» **About this task**: Here are some records. Transcribe all of them exactly.

*** Records provided ***

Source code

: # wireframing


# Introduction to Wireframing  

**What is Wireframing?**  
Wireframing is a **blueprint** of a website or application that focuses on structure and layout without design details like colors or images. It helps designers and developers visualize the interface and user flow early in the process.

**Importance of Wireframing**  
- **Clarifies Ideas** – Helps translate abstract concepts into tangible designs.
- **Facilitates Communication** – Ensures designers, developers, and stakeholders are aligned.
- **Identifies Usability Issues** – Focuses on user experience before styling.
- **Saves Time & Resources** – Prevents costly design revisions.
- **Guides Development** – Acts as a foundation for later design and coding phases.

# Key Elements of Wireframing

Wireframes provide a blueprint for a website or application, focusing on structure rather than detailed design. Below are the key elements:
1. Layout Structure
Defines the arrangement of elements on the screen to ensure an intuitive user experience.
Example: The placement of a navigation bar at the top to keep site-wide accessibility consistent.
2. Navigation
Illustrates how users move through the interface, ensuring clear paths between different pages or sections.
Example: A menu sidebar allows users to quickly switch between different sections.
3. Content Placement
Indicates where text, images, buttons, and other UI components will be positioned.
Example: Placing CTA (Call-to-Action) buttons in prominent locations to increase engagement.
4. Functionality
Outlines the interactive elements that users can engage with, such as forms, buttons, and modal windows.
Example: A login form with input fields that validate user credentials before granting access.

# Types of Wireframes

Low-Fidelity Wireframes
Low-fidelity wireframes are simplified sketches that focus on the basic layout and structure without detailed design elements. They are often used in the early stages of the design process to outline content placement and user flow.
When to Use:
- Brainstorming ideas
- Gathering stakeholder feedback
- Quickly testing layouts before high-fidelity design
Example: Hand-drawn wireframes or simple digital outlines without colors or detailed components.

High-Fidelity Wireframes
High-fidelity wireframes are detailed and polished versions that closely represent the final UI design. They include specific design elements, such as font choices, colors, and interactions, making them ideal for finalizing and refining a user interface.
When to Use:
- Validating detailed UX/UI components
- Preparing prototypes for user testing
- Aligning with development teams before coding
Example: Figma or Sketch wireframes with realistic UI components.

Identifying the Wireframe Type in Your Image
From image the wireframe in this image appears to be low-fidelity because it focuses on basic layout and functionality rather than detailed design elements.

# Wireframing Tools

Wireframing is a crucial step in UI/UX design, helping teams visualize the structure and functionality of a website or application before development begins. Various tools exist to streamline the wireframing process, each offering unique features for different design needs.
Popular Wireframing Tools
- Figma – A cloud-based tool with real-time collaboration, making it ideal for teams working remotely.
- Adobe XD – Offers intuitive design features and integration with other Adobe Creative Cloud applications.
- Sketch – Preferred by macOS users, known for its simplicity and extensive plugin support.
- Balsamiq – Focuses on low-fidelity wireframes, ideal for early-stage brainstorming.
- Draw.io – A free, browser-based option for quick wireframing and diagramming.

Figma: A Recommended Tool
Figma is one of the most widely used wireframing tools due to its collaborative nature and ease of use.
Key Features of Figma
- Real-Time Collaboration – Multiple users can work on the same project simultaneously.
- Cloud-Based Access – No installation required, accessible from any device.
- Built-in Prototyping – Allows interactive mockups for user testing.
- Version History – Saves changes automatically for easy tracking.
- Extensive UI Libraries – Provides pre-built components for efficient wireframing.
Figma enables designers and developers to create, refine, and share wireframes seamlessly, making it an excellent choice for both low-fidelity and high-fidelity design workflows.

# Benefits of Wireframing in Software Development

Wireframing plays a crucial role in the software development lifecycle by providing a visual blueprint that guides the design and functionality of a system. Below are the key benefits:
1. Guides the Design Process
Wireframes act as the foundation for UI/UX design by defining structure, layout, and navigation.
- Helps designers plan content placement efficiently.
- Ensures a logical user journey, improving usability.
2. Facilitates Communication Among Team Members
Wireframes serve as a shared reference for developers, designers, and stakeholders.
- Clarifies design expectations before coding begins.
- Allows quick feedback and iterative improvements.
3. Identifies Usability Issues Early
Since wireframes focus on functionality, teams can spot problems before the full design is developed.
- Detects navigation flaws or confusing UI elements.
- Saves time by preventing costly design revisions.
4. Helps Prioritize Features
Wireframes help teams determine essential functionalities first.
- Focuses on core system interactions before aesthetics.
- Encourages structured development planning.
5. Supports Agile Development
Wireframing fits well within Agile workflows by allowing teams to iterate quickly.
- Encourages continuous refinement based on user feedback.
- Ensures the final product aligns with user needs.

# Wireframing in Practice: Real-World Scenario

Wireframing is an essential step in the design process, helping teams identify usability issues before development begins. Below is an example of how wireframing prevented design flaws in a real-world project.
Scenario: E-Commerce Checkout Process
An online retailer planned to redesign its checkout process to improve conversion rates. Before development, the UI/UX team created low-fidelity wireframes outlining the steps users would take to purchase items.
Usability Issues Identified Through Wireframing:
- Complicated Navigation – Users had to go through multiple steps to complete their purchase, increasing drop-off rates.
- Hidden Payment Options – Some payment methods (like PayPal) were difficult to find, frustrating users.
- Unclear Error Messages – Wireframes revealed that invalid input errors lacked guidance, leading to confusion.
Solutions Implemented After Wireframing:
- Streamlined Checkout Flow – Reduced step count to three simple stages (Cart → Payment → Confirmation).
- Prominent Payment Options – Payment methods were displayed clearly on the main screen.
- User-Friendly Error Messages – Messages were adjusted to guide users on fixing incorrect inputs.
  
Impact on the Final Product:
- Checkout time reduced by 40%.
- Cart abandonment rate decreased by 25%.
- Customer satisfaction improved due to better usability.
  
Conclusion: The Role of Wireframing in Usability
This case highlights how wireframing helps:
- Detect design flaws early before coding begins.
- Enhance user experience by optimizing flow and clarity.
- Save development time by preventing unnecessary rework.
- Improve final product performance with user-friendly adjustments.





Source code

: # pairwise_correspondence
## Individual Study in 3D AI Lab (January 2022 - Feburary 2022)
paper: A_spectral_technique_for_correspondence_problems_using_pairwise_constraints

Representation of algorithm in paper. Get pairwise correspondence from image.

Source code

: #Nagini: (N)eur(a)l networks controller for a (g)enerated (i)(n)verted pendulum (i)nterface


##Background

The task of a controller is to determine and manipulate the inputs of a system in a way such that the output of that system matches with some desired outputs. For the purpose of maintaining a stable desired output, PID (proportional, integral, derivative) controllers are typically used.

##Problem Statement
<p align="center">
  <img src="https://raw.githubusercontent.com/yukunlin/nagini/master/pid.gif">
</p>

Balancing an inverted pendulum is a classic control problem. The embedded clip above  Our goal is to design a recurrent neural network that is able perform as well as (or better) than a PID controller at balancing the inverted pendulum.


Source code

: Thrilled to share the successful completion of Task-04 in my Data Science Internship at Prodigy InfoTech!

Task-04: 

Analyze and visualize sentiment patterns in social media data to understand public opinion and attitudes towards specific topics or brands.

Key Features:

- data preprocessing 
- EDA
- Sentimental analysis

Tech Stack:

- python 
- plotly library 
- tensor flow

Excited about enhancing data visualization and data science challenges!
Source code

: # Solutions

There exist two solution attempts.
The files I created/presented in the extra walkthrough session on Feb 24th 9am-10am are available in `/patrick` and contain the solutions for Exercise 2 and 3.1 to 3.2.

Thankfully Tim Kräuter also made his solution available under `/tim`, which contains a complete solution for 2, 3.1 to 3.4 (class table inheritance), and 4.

*** End of Records provided ***

» **Expected answer**:
Source code

: # wireframing


# Introduction to Wireframing  

**What is Wireframing?**  
Wireframing is a **blueprint** of a website or application that focuses on structure and layout without design details like colors or images. It helps designers and developers visualize the interface and user flow early in the process.

**Importance of Wireframing**  
- **Clarifies Ideas** – Helps translate abstract concepts into tangible designs.
- **Facilitates Communication** – Ensures designers, developers, and stakeholders are aligned.
- **Identifies Usability Issues** – Focuses on user experience before styling.
- **Saves Time & Resources** – Prevents costly design revisions.
- **Guides Development** – Acts as a foundation for later design and coding phases.

# Key Elements of Wireframing

Wireframes provide a blueprint for a website or application, focusing on structure rather than detailed design. Below are the key elements:
1. Layout Structure
Defines the arrangement of elements on the screen to ensure an intuitive user experience.
Example: The placement of a navigation bar at the top to keep site-wide accessibility consistent.
2. Navigation
Illustrates how users move through the interface, ensuring clear paths between different pages or sections.
Example: A menu sidebar allows users to quickly switch between different sections.
3. Content Placement
Indicates where text, images, buttons, and other UI components will be positioned.
Example: Placing CTA (Call-to-Action) buttons in prominent locations to increase engagement.
4. Functionality
Outlines the interactive elements that users can engage with, such as forms, buttons, and modal windows.
Example: A login form with input fields that validate user credentials before granting access.

# Types of Wireframes

Low-Fidelity Wireframes
Low-fidelity wireframes are simplified sketches that focus on the basic layout and structure without detailed design elements. They are often used in the early stages of the design process to outline content placement and user flow.
When to Use:
- Brainstorming ideas
- Gathering stakeholder feedback
- Quickly testing layouts before high-fidelity design
Example: Hand-drawn wireframes or simple digital outlines without colors or detailed components.

High-Fidelity Wireframes
High-fidelity wireframes are detailed and polished versions that closely represent the final UI design. They include specific design elements, such as font choices, colors, and interactions, making them ideal for finalizing and refining a user interface.
When to Use:
- Validating detailed UX/UI components
- Preparing prototypes for user testing
- Aligning with development teams before coding
Example: Figma or Sketch wireframes with realistic UI components.

Identifying the Wireframe Type in Your Image
From image the wireframe in this image appears to be low-fidelity because it focuses on basic layout and functionality rather than detailed design elements.

# Wireframing Tools

Wireframing is a crucial step in UI/UX design, helping teams visualize the structure and functionality of a website or application before development begins. Various tools exist to streamline the wireframing process, each offering unique features for different design needs.
Popular Wireframing Tools
- Figma – A cloud-based tool with real-time collaboration, making it ideal for teams working remotely.
- Adobe XD – Offers intuitive design features and integration with other Adobe Creative Cloud applications.
- Sketch – Preferred by macOS users, known for its simplicity and extensive plugin support.
- Balsamiq – Focuses on low-fidelity wireframes, ideal for early-stage brainstorming.
- Draw.io – A free, browser-based option for quick wireframing and diagramming.

Figma: A Recommended Tool
Figma is one of the most widely used wireframing tools due to its collaborative nature and ease of use.
Key Features of Figma
- Real-Time Collaboration – Multiple users can work on the same project simultaneously.
- Cloud-Based Access – No installation required, accessible from any device.
- Built-in Prototyping – Allows interactive mockups for user testing.
- Version History – Saves changes automatically for easy tracking.
- Extensive UI Libraries – Provides pre-built components for efficient wireframing.
Figma enables designers and developers to create, refine, and share wireframes seamlessly, making it an excellent choice for both low-fidelity and high-fidelity design workflows.

# Benefits of Wireframing in Software Development

Wireframing plays a crucial role in the software development lifecycle by providing a visual blueprint that guides the design and functionality of a system. Below are the key benefits:
1. Guides the Design Process
Wireframes act as the foundation for UI/UX design by defining structure, layout, and navigation.
- Helps designers plan content placement efficiently.
- Ensures a logical user journey, improving usability.
2. Facilitates Communication Among Team Members
Wireframes serve as a shared reference for developers, designers, and stakeholders.
- Clarifies design expectations before coding begins.
- Allows quick feedback and iterative improvements.
3. Identifies Usability Issues Early
Since wireframes focus on functionality, teams can spot problems before the full design is developed.
- Detects navigation flaws or confusing UI elements.
- Saves time by preventing costly design revisions.
4. Helps Prioritize Features
Wireframes help teams determine essential functionalities first.
- Focuses on core system interactions before aesthetics.
- Encourages structured development planning.
5. Supports Agile Development
Wireframing fits well within Agile workflows by allowing teams to iterate quickly.
- Encourages continuous refinement based on user feedback.
- Ensures the final product aligns with user needs.

# Wireframing in Practice: Real-World Scenario

Wireframing is an essential step in the design process, helping teams identify usability issues before development begins. Below is an example of how wireframing prevented design flaws in a real-world project.
Scenario: E-Commerce Checkout Process
An online retailer planned to redesign its checkout process to improve conversion rates. Before development, the UI/UX team created low-fidelity wireframes outlining the steps users would take to purchase items.
Usability Issues Identified Through Wireframing:
- Complicated Navigation – Users had to go through multiple steps to complete their purchase, increasing drop-off rates.
- Hidden Payment Options – Some payment methods (like PayPal) were difficult to find, frustrating users.
- Unclear Error Messages – Wireframes revealed that invalid input errors lacked guidance, leading to confusion.
Solutions Implemented After Wireframing:
- Streamlined Checkout Flow – Reduced step count to three simple stages (Cart → Payment → Confirmation).
- Prominent Payment Options – Payment methods were displayed clearly on the main screen.
- User-Friendly Error Messages – Messages were adjusted to guide users on fixing incorrect inputs.
  
Impact on the Final Product:
- Checkout time reduced by 40%.
- Cart abandonment rate decreased by 25%.
- Customer satisfaction improved due to better usability.
  
Conclusion: The Role of Wireframing in Usability
This case highlights how wireframing helps:
- Detect design flaws early before coding begins.
- Enhance user experience by optimizing flow and clarity.
- Save development time by preventing unnecessary rework.
- Improve final product performance with user-friendly adjustments.





Source code

: # pairwise_correspondence
## Individual Study in 3D AI Lab (January 2022 - Feburary 2022)
paper: A_spectral_technique_for_correspondence_problems_using_pairwise_constraints

Representation of algorithm in paper. Get pairwise correspondence from image.

Source code

: #Nagini: (N)eur(a)l networks controller for a (g)enerated (i)(n)verted pendulum (i)nterface


##Background

The task of a controller is to determine and manipulate the inputs of a system in a way such that the output of that system matches with some desired outputs. For the purpose of maintaining a stable desired output, PID (proportional, integral, derivative) controllers are typically used.

##Problem Statement
<p align="center">
  <img src="https://raw.githubusercontent.com/yukunlin/nagini/master/pid.gif">
</p>

Balancing an inverted pendulum is a classic control problem. The embedded clip above  Our goal is to design a recurrent neural network that is able perform as well as (or better) than a PID controller at balancing the inverted pendulum.


Source code

: Thrilled to share the successful completion of Task-04 in my Data Science Internship at Prodigy InfoTech!

Task-04: 

Analyze and visualize sentiment patterns in social media data to understand public opinion and attitudes towards specific topics or brands.

Key Features:

- data preprocessing 
- EDA
- Sentimental analysis

Tech Stack:

- python 
- plotly library 
- tensor flow

Excited about enhancing data visualization and data science challenges!
Source code

: # Solutions

There exist two solution attempts.
The files I created/presented in the extra walkthrough session on Feb 24th 9am-10am are available in `/patrick` and contain the solutions for Exercise 2 and 3.1 to 3.2.

Thankfully Tim Kräuter also made his solution available under `/tim`, which contains a complete solution for 2, 3.1 to 3.4 (class table inheritance), and 4.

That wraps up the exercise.